Fotógrafos de todas las épocas (de épocas recientes, se entiende) fueron dando una porción de inmortalidad a quienes posaron en sus estudios. Todo el tiempo que va de ayer a hoy pende de la foto que cuelga en las paredes del comedor, o yace en el álbum o en la humilde caja de zapatos donde se amontonan (¡en qué espacio tan minúsculo!) los hitos ya para siempre paralizados de una vida que siguió su curso.
Nuestra vida va así dejando un registro, como una muesca reconocible, en determinados sucesos que señalan el camino sucesivo de la temporalidad: bautizo, primera comunión, boda (sin contar con el más aséptico e imprescindible retrato para el carnet de identidad...). Al retener la memoria de esas fechas y de esos acontecimientos de nuestras vidas, la fotografía le hace un corte de mangas al tiempo, que, aunque nos roba la realidad, no puede robarnos la memoria de esa realidad impresionada en un soporte físico.
Conscientes o no de su importancia, lo cierto es que recordamos la sorpresa y el gozo de aquellas sesiones fotográficas de nuestra niñez, como cuando, en mi caso, hubimos de guardar cola mis primas y yo, tras una procesión, en el estudio del fotógrafo que nos iba a «retratar», ellas vestidas de ángeles, yo solamente de monaguillo.
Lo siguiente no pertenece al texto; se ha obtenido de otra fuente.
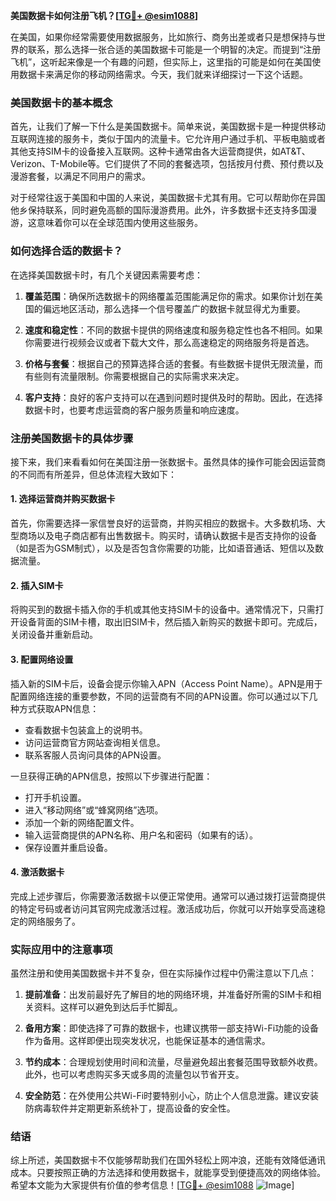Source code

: **美国数据卡如何注册飞机？[[TG💪+ @esim1088](https://t.me/s/esim1088)]**

在美国，如果你经常需要使用数据服务，比如旅行、商务出差或者只是想保持与世界的联系，那么选择一张合适的美国数据卡可能是一个明智的决定。而提到“注册飞机”，这听起来像是一个有趣的问题，但实际上，这里指的可能是如何在美国使用数据卡来满足你的移动网络需求。今天，我们就来详细探讨一下这个话题。

### 美国数据卡的基本概念

首先，让我们了解一下什么是美国数据卡。简单来说，美国数据卡是一种提供移动互联网连接的服务卡，类似于国内的流量卡。它允许用户通过手机、平板电脑或者其他支持SIM卡的设备接入互联网。这种卡通常由各大运营商提供，如AT&T、Verizon、T-Mobile等。它们提供了不同的套餐选项，包括按月付费、预付费以及漫游套餐，以满足不同用户的需求。

对于经常往返于美国和中国的人来说，美国数据卡尤其有用。它可以帮助你在异国他乡保持联系，同时避免高额的国际漫游费用。此外，许多数据卡还支持多国漫游，这意味着你可以在全球范围内使用这些服务。

### 如何选择合适的数据卡？

在选择美国数据卡时，有几个关键因素需要考虑：

1. **覆盖范围**：确保所选数据卡的网络覆盖范围能满足你的需求。如果你计划在美国的偏远地区活动，那么选择一个信号覆盖广的数据卡就显得尤为重要。

2. **速度和稳定性**：不同的数据卡提供的网络速度和服务稳定性也各不相同。如果你需要进行视频会议或者下载大文件，那么高速稳定的网络服务将是首选。

3. **价格与套餐**：根据自己的预算选择合适的套餐。有些数据卡提供无限流量，而有些则有流量限制。你需要根据自己的实际需求来决定。

4. **客户支持**：良好的客户支持可以在遇到问题时提供及时的帮助。因此，在选择数据卡时，也要考虑运营商的客户服务质量和响应速度。

### 注册美国数据卡的具体步骤

接下来，我们来看看如何在美国注册一张数据卡。虽然具体的操作可能会因运营商的不同而有所差异，但总体流程大致如下：

#### 1. 选择运营商并购买数据卡

首先，你需要选择一家信誉良好的运营商，并购买相应的数据卡。大多数机场、大型商场以及电子商店都有出售数据卡。购买时，请确认数据卡是否支持你的设备（如是否为GSM制式），以及是否包含你需要的功能，比如语音通话、短信以及数据流量。

#### 2. 插入SIM卡

将购买到的数据卡插入你的手机或其他支持SIM卡的设备中。通常情况下，只需打开设备背面的SIM卡槽，取出旧SIM卡，然后插入新购买的数据卡即可。完成后，关闭设备并重新启动。

#### 3. 配置网络设置

插入新的SIM卡后，设备会提示你输入APN（Access Point Name）。APN是用于配置网络连接的重要参数，不同的运营商有不同的APN设置。你可以通过以下几种方式获取APN信息：

- 查看数据卡包装盒上的说明书。
- 访问运营商官方网站查询相关信息。
- 联系客服人员询问具体的APN设置。

一旦获得正确的APN信息，按照以下步骤进行配置：
   - 打开手机设置。
   - 进入“移动网络”或“蜂窝网络”选项。
   - 添加一个新的网络配置文件。
   - 输入运营商提供的APN名称、用户名和密码（如果有的话）。
   - 保存设置并重启设备。

#### 4. 激活数据卡

完成上述步骤后，你需要激活数据卡以便正常使用。通常可以通过拨打运营商提供的特定号码或者访问其官网完成激活过程。激活成功后，你就可以开始享受高速稳定的网络服务了。

### 实际应用中的注意事项

虽然注册和使用美国数据卡并不复杂，但在实际操作过程中仍需注意以下几点：

1. **提前准备**：出发前最好先了解目的地的网络环境，并准备好所需的SIM卡和相关资料。这样可以避免到达后手忙脚乱。

2. **备用方案**：即使选择了可靠的数据卡，也建议携带一部支持Wi-Fi功能的设备作为备用。这样即便出现突发状况，也能保证基本的通信需求。

3. **节约成本**：合理规划使用时间和流量，尽量避免超出套餐范围导致额外收费。此外，也可以考虑购买多天或多周的流量包以节省开支。

4. **安全防范**：在外使用公共Wi-Fi时要特别小心，防止个人信息泄露。建议安装防病毒软件并定期更新系统补丁，提高设备的安全性。

### 结语

综上所述，美国数据卡不仅能够帮助我们在国外轻松上网冲浪，还能有效降低通讯成本。只要按照正确的方法选择和使用数据卡，就能享受到便捷高效的网络体验。希望本文能为大家提供有价值的参考信息！[[TG💪+ @esim1088](https://t.me/s/esim1088) ![Image](https://i.postimg.cc/4NQfJmqS/Snipaste-2025-05-13-00-14-12.png)]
Pero el escenario de esa infancia retenida no era sólo el estudio del fotógrafo; también servía la calle de improvisado estudio para preservar el instante donde aparecemos, sujetos aún a nuestra niñez, no como nuestros padres querían que figurásemos (repeinados, semi sonrientes, limpios e inexpresivos), sino con la autenticidad del instante irrepetible.
Los estudios de hoy han perdido su sabor antiguo, están plagados de automatismos y sofisticados artilugios... Las viejas cajas de madera con sus fuelles a modo de trompa de elefante han desaparecido, y ningún niño espera, boquiabierto, a que salga el pajarito. A la postre, sin embargo, será lo mismo. Por debajo de la novedad está la sustancial identidad de todos los tiempos. Hoy como ayer, ayer como mañana, pasarán a amueblar nuestra memoria esas efemérides con que vamos señalando nuestra vida: comunión, boda, día de San Valentín..., o las que en épocas futuras tengan a bien festejar los hombres. Entonces, cuando quieran nuestros descendientes conmoverse no ya con lo vivido, sino con la imagen de lo vivido, habrán también de asomarse a una fotografía, esa ventana melancólica y siempre abierta.